Material provided Start Marker

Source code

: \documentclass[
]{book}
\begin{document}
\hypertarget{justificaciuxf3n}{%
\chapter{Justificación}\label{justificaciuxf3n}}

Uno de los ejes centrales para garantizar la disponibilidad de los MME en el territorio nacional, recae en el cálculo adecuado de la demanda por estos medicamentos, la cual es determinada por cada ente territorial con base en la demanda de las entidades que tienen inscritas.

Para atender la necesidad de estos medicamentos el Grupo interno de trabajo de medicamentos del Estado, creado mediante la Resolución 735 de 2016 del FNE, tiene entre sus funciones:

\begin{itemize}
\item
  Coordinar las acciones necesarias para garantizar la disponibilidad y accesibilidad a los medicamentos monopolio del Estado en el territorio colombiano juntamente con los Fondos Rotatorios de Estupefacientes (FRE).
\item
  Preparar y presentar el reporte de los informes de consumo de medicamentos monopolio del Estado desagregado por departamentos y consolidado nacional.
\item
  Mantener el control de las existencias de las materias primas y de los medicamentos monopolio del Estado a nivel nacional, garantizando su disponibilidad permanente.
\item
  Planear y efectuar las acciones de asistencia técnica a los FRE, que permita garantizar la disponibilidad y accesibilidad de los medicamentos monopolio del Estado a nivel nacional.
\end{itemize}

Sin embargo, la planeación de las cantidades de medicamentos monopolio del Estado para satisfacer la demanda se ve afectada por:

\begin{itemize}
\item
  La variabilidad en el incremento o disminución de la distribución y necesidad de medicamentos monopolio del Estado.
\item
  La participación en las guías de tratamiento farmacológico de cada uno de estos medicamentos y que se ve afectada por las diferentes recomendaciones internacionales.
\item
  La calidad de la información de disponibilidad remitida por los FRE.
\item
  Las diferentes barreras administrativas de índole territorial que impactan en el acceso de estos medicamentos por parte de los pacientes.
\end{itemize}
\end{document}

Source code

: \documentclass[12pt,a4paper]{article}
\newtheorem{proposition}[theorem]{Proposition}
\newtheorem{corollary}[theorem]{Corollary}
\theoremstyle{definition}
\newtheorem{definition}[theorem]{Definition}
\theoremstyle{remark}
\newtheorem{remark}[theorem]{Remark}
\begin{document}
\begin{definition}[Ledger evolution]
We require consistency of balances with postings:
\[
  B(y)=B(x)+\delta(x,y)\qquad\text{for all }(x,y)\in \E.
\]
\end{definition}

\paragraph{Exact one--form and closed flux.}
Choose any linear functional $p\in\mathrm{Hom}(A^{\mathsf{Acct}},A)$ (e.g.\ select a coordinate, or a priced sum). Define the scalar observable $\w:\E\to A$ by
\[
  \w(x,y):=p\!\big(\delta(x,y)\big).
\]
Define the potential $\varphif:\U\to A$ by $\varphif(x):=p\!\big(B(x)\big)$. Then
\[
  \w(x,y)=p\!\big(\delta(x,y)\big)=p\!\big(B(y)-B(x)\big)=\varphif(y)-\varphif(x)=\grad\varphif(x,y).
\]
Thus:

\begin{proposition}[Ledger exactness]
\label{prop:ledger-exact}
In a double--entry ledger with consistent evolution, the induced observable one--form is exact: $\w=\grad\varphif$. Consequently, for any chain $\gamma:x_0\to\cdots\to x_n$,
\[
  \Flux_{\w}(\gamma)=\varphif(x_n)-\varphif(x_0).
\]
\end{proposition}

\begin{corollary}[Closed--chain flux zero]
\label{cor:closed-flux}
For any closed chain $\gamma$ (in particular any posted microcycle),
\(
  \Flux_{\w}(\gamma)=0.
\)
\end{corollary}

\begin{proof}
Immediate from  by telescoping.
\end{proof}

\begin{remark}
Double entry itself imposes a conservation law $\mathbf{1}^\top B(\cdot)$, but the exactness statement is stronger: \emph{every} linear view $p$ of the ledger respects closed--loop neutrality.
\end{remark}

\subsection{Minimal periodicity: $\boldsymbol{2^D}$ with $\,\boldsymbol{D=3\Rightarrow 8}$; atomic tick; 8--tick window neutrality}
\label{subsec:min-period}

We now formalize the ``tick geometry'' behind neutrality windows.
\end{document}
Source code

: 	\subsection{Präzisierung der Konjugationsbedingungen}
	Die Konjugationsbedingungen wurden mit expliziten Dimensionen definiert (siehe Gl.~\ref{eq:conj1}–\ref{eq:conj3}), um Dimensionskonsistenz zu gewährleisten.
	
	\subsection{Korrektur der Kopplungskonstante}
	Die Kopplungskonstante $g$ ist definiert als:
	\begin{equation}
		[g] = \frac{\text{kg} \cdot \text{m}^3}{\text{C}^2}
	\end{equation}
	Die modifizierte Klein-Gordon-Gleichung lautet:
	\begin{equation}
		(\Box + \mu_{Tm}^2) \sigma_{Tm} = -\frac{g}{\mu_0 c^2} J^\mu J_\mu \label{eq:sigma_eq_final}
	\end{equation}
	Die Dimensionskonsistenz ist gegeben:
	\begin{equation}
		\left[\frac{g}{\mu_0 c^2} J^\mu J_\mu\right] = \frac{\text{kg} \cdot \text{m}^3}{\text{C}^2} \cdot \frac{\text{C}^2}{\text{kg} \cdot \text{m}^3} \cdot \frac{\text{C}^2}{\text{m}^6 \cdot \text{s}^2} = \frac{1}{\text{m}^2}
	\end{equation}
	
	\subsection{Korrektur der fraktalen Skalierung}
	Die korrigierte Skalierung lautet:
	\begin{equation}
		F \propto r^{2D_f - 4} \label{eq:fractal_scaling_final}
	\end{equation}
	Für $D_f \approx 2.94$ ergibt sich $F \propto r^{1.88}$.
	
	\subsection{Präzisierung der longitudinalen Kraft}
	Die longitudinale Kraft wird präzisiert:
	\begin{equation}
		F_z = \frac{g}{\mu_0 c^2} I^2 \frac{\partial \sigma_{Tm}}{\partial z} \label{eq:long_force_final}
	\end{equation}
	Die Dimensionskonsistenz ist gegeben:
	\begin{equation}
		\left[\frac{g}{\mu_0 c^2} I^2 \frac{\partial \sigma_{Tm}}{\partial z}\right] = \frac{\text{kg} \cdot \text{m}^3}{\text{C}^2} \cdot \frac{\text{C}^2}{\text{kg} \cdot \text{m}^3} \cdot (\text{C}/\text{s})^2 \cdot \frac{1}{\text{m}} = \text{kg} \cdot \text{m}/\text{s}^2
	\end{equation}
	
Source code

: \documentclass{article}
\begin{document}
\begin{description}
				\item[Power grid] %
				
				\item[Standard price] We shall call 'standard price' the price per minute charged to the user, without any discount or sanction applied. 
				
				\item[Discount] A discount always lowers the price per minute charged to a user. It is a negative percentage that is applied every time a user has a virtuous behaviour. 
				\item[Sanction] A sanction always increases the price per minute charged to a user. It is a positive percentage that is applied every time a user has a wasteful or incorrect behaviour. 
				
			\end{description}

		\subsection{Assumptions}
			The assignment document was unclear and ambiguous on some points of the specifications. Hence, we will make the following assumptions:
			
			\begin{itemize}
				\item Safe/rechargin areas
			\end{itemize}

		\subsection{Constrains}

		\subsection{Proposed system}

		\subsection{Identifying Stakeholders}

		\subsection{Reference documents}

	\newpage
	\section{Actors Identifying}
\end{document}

Material provided End Marker

Your task is to copy each line of the entries that includes the word "remark".

\theoremstyle{remark}
\newtheorem{remark}[theorem]{Remark}
\begin{remark}
\end{remark}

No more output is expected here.